Fig. 1: MARIO method and experimental validation.
figure 1

a, MARIO pipeline overview, including initial matching, refined matching, interpolation, matchability test and joint regularized filtering. b, MARIO-inferred CITE-seq C1Q RNA expression (left), experimentally validated C1Q expression (center) on non-serial sections, and dot plot (right) of spatial correlations between MARIO-predicted and experimental data (lines, 95% CI; P and ρ values calculated by two-sided Spearman ranked test). Scale bar, 400 µm. CCA, canonical correlation analysis. © 2023, Zhu, B. et al., CCBY 4.0.

We next applied MARIO to integrate data from CODEX and CITE-seq experiments, which uncovered new and spatially orchestrated immunological interactions between complement-expressing macrophages and neutrophils from patients with COVID-19. These results were validated using our multimodal spatial methodology3 and shown to be highly concordant (Fig. 1b). We expect that the MARIO methodology will be a useful resource for the cell biology community when applied to various experimental platforms and biological processes.

The implications

The ability to infer unmeasured features at the single-cell level has been a long-standing goal of single-cell research. MARIO now enables confident cross-modality inference of unmeasured features at the single-cell level, such as transcriptional profiles measured with the spatial proteomics platform CODEX.

A key limitation of MARIO is the need for partially overlapping features to enable confident cell matching. Absence of overlap in the available markers can result in heavily biased results. For example, the lack of B cell-specific markers in one of the datasets is likely to impair the inference of B cell-related biological processes beyond those included as measured features in other data sets. As such, implementation of the two quality control steps is essential to reduce user over-interpretation of MARIO-derived results.

We foresee an important area of focus in the future being the matching and inference of cell features lying beyond the immediately overlapping markers that have actually been measured. For example, MARIO could aid in attempts to infer protein expression levels from RNA features.

Bokai Zhu 1 & Sizun Jiang 2

1Stanford University, Palo Alto, CA, USA.
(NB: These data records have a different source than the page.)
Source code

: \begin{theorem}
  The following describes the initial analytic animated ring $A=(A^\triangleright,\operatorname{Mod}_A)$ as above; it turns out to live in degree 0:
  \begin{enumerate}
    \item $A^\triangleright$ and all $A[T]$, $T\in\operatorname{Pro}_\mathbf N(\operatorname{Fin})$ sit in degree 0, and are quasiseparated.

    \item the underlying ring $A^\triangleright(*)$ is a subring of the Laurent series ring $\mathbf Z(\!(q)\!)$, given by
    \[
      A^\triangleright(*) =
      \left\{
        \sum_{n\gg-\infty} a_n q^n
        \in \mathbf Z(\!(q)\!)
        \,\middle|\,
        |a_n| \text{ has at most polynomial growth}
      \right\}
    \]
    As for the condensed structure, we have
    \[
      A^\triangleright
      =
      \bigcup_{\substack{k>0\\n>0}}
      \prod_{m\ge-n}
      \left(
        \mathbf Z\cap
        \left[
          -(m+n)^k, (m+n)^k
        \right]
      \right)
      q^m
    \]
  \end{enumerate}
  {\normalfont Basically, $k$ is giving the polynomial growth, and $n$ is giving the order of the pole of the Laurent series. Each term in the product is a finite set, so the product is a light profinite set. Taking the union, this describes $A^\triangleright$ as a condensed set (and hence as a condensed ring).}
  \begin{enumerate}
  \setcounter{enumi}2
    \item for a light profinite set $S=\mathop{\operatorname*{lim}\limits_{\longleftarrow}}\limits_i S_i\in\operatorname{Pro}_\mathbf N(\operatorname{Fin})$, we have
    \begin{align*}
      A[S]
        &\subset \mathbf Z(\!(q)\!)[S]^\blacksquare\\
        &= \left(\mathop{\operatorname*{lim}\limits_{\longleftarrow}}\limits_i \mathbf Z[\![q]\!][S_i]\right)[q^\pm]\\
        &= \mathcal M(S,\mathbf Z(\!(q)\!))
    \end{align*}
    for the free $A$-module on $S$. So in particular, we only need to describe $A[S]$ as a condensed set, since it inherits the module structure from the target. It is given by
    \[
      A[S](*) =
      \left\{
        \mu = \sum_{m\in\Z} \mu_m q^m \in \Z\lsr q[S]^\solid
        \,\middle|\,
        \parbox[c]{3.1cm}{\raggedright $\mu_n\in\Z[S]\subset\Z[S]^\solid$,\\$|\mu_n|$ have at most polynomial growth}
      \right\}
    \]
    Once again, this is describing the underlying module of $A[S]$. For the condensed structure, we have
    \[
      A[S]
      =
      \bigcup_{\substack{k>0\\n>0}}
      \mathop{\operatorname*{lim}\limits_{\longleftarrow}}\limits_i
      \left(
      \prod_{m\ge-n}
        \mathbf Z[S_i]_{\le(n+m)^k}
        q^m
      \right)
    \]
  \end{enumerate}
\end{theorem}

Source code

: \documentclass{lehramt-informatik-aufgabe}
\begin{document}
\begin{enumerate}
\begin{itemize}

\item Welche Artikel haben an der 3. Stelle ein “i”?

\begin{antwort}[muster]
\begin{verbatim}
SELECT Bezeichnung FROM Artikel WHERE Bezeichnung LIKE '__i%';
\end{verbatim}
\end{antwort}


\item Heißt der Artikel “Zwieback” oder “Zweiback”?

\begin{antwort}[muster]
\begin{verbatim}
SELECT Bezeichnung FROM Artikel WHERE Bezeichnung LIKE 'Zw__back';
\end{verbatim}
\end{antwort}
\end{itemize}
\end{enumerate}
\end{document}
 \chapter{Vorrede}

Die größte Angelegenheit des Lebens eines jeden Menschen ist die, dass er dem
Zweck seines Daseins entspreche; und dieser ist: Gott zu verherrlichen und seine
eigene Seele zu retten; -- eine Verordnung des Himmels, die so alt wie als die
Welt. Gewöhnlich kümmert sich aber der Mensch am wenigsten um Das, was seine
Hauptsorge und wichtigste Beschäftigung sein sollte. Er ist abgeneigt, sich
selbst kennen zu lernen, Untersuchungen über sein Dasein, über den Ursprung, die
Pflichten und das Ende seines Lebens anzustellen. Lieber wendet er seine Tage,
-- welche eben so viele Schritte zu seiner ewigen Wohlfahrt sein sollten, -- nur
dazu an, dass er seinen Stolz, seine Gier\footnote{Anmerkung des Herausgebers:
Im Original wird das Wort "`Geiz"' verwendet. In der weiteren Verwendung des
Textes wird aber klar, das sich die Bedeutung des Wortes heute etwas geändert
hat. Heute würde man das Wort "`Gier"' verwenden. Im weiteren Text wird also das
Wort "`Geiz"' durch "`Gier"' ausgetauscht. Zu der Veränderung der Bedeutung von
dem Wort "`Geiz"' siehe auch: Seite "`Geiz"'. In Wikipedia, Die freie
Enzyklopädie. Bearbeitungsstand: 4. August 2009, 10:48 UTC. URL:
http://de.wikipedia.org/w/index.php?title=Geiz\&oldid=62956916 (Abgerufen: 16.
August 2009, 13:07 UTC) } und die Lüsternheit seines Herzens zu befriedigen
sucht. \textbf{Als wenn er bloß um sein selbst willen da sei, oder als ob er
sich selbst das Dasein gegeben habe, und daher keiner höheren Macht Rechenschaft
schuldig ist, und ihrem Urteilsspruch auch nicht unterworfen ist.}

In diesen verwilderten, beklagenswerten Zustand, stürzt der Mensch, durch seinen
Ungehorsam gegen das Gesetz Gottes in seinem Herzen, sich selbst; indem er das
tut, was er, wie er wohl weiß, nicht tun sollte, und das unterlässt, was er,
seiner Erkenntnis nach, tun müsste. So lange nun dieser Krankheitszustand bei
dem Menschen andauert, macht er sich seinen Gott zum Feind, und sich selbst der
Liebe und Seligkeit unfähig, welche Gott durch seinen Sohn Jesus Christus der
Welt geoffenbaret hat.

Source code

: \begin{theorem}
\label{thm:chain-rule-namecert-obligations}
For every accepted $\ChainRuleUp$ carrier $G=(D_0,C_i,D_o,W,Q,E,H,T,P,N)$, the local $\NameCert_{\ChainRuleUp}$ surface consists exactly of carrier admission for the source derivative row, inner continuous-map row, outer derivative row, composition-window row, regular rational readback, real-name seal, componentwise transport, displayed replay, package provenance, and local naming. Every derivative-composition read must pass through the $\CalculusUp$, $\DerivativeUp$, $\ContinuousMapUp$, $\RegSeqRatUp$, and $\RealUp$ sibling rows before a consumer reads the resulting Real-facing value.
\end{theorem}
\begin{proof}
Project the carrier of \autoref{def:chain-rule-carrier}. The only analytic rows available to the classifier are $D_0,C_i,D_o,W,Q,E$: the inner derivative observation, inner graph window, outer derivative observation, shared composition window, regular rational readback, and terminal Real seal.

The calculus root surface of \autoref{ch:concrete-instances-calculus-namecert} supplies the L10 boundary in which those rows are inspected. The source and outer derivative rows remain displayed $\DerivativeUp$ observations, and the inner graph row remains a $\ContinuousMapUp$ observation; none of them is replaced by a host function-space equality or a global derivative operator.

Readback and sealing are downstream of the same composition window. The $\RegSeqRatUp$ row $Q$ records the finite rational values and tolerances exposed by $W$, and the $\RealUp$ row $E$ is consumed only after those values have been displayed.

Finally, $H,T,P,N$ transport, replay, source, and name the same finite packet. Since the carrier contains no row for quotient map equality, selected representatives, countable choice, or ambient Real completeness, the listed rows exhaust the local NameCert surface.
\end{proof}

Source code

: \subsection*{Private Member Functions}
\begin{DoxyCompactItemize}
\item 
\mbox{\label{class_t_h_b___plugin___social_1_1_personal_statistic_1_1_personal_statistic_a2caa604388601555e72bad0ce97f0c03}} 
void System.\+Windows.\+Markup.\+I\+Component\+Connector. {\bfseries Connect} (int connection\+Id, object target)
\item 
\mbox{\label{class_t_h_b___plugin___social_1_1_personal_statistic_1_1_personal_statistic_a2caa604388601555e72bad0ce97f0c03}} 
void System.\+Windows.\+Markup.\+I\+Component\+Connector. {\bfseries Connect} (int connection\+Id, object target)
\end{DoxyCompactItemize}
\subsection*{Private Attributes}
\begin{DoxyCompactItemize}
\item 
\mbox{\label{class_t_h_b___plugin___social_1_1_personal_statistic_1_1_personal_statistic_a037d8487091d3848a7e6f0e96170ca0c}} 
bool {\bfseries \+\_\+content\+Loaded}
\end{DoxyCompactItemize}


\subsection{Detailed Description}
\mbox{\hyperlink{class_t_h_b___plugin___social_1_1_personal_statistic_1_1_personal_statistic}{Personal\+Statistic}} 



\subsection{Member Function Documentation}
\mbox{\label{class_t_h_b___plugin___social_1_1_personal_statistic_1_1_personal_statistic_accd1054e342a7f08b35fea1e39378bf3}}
2Beth Israel Deaconess Medical Center, Harvard Medical School, Boston, MA, USA.

Expert opinion

“Given the growing number of data sets of diverse modalities, algorithms that enable the integration of such data are of high value. The authors developed MARIO to perform this difficult task. They applied it to integrate CyTOF, CITE-seq and CODEX datasets in several scenarios spanning healthy unperturbed cells, stimulated cells and specimens from patients with COVID-19, as well as across species, and show several metrics comparing MARIO to previously published methods.” Karin Pelka, Gladstone Institutes, San Francisco, CA, USA.

Behind the paper

The two lead authors of this paper, Bokai Zhu and Shuxiao Chen, have been close friends since college, where they took statistics and biology classes together. Among their many initially naive discussions was the idea of comparing organs and tissues across species with a statistically rigorous method. After graduating from Cornell University, they parted ways to undertake their PhD training on different US coasts. Fortuitously, they were reunited several years later and applied their complementary expertise to address some of those early ideas. This work led to the development of MARIO, a step towards realization of their initial dream. Bokai and Shuxiao are grateful for this enjoyable collaborative experience and sincerely hope that the tool they created can be helpful to the cell biology field. B.Z.

From the editor

“MARIO is a method to integrate single-cell proteomics datasets by leveraging both shared and unique features of cell types. We expect that MARIO will serve as a useful and enabling methodology to assess complex protein expression data at a high level.” Madhura Mukhopadhyay, Senior Editor, Nature Methods.